═══ Material shown ═══
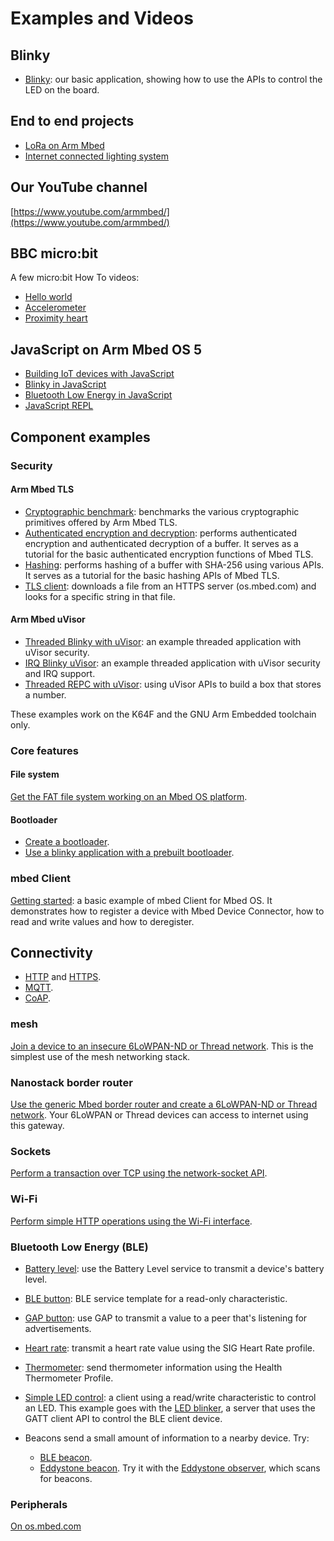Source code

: # Examples and Videos

## Blinky

- [Blinky](https://os.mbed.com/teams/mbed-os-examples/code/mbed-os-example-blinky/): our basic application, showing how to use the APIs to control the LED on the board.

## End to end projects

- [LoRa on Arm Mbed](https://docs.mbed.com/docs/lora-with-mbed/en/latest/)
- [Internet connected lighting system](https://docs.mbed.com/docs/building-an-internet-connected-lighting-system/en/latest/)

## Our YouTube channel

[https://www.youtube.com/armmbed/](https://www.youtube.com/armmbed/)

## BBC micro:bit

A few micro:bit How To videos:

- [Hello world](https://www.youtube.com/watch?v=Jctpi6aqrHQ)
- [Accelerometer](https://www.youtube.com/watch?v=_WGKBxSW_AE)
- [Proximity heart](https://www.youtube.com/watch?v=xKWQSjg6rX4)

## JavaScript on Arm Mbed OS 5

- [Building IoT devices with JavaScript](https://os.mbed.com/javascript-on-mbed/)
- [Blinky in JavaScript](https://github.com/ARMmbed/mbed-js-example)
- [Bluetooth Low Energy in JavaScript](https://github.com/ARMmbed/mbed-js-ble-example)
- [JavaScript REPL](https://github.com/janjongboom/mbed-js-repl-example)

## Component examples

### Security

#### Arm Mbed TLS

- [Cryptographic benchmark](https://os.mbed.com/teams/mbed-os-examples/code/mbed-os-example-tls-benchmark/): benchmarks the various cryptographic primitives offered by Arm Mbed TLS.
- [Authenticated encryption and decryption](https://os.mbed.com/teams/mbed-os-examples/code/mbed-os-example-tls-authcrypt/): performs authenticated encryption and authenticated decryption of a buffer. It serves as a tutorial for the basic authenticated encryption functions of Mbed TLS.
- [Hashing](https://os.mbed.com/teams/mbed-os-examples/code/mbed-os-example-tls-hashing/): performs hashing of a buffer with SHA-256 using various APIs. It serves as a tutorial for the basic hashing APIs of Mbed TLS.
- [TLS client](https://os.mbed.com/teams/mbed-os-examples/code/mbed-os-example-tls-tls-client/): downloads a file from an HTTPS server (os.mbed.com) and looks for a specific string in that file.

#### Arm Mbed uVisor

- [Threaded Blinky with uVisor](https://github.com/ARMmbed/mbed-os-example-uvisor-thread): an example threaded application with uVisor security.
- [IRQ Blinky uVisor](https://github.com/ARMmbed/mbed-os-example-uvisor): an example threaded application with uVisor security and IRQ support.
- [Threaded REPC with uVisor](https://github.com/ARMmbed/mbed-os-example-uvisor-number-store): using uVisor APIs to build a box that stores a number.

These examples work on the K64F and the GNU Arm Embedded toolchain only.

### Core features

#### File system

[Get the FAT file system working on an Mbed OS platform](https://os.mbed.com/teams/mbed-os-examples/code/mbed-os-example-fat-filesystem/).

#### Bootloader

- [Create a bootloader](https://os.mbed.com/teams/mbed-os-examples/code/mbed-os-example-bootloader/).
- [Use a blinky application with a prebuilt bootloader](https://os.mbed.com/teams/mbed-os-examples/code/mbed-os-example-bootloader-blinky/).

### mbed Client

[Getting started](https://os.mbed.com/teams/mbed-os-examples/code/mbed-os-example-client/): a basic example of mbed Client for Mbed OS. It demonstrates how to register a device with Mbed Device Connector, how to read and write values and how to deregister.

## Connectivity

- [HTTP](http://github.com/armmbed/mbed-os-example-http) and [HTTPS](https://github.com/ARMmbed/mbed-os-example-tls/blob/master/tls-client/main.cpp).
- [MQTT](https://os.mbed.com/teams/mqtt/code/HelloMQTT/).
- [CoAP](https://github.com/armmbed/mbed-os-example-coap).

### mesh

[Join a device to an insecure 6LoWPAN-ND or Thread network](https://os.mbed.com/teams/mbed-os-examples/code/nanostack-border-router). This is the simplest use of the mesh networking stack.

### Nanostack border router

[Use the generic Mbed border router and create a 6LoWPAN-ND or Thread network](https://os.mbed.com/teams/mbed-os-examples/code/mbed-os-example-mesh-minimal/). Your 6LoWPAN or Thread devices can access to internet using this gateway.

### Sockets

[Perform a transaction over TCP using the network-socket API](https://github.com/ARMmbed/mbed-os-example-sockets).

### Wi-Fi

[Perform simple HTTP operations using the Wi-Fi interface](https://github.com/ARMmbed/mbed-os-example-wifi).

### Bluetooth Low Energy (BLE)

- [Battery level](https://os.mbed.com/teams/mbed-os-examples/code/mbed-os-example-ble-BatteryLevel/): use the Battery Level service to transmit a device's battery level.

- [BLE button](https://os.mbed.com/teams/mbed-os-examples/code/mbed-os-example-ble-Button/): BLE service template for a read-only characteristic.

- [GAP button](https://os.mbed.com/teams/mbed-os-examples/code/mbed-os-example-ble-GAPButton/): use GAP to transmit a value to a peer that's listening for advertisements.

- [Heart rate](https://os.mbed.com/teams/mbed-os-examples/code/mbed-os-example-ble-HeartRate/): transmit a heart rate value using the SIG Heart Rate profile.

- [Thermometer](https://os.mbed.com/teams/mbed-os-examples/code/mbed-os-example-ble-Thermometer/): send thermometer information using the Health Thermometer Profile.

- [Simple LED control](https://os.mbed.com/teams/mbed-os-examples/code/mbed-os-example-ble-LED/): a client using a read/write characteristic to control an LED. This example goes with the [LED blinker](https://os.mbed.com/teams/mbed-os-examples/code/mbed-os-example-ble-LEDBlinker/), a server that uses the GATT client API to control the BLE client device.

- Beacons send a small amount of information to a nearby device. Try:
    - [BLE beacon](https://os.mbed.com/teams/mbed-os-examples/code/mbed-os-example-ble-Beacon/).
    - [Eddystone beacon](https://os.mbed.com/teams/mbed-os-examples/code/mbed-os-example-ble-EddystoneService/). Try it with the [Eddystone observer](https://os.mbed.com/teams/mbed-os-examples/code/mbed-os-example-ble-EddystoneObserver/), which scans for beacons.

### Peripherals

[On os.mbed.com](https://os.mbed.com/teams/mbed_example/)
═══
Assignment =>
Go through the data above and print exactly the lines from its first line through the line holding "## JavaScript on Arm Mbed OS 5", both included, leaving pictures aside.

Written solution =>
Source code

: # Examples and Videos

## Blinky

- [Blinky](https://os.mbed.com/teams/mbed-os-examples/code/mbed-os-example-blinky/): our basic application, showing how to use the APIs to control the LED on the board.

## End to end projects

- [LoRa on Arm Mbed](https://docs.mbed.com/docs/lora-with-mbed/en/latest/)
- [Internet connected lighting system](https://docs.mbed.com/docs/building-an-internet-connected-lighting-system/en/latest/)

## Our YouTube channel

[https://www.youtube.com/armmbed/](https://www.youtube.com/armmbed/)

## BBC micro:bit

A few micro:bit How To videos:

- [Hello world](https://www.youtube.com/watch?v=Jctpi6aqrHQ)
- [Accelerometer](https://www.youtube.com/watch?v=_WGKBxSW_AE)
- [Proximity heart](https://www.youtube.com/watch?v=xKWQSjg6rX4)

## JavaScript on Arm Mbed OS 5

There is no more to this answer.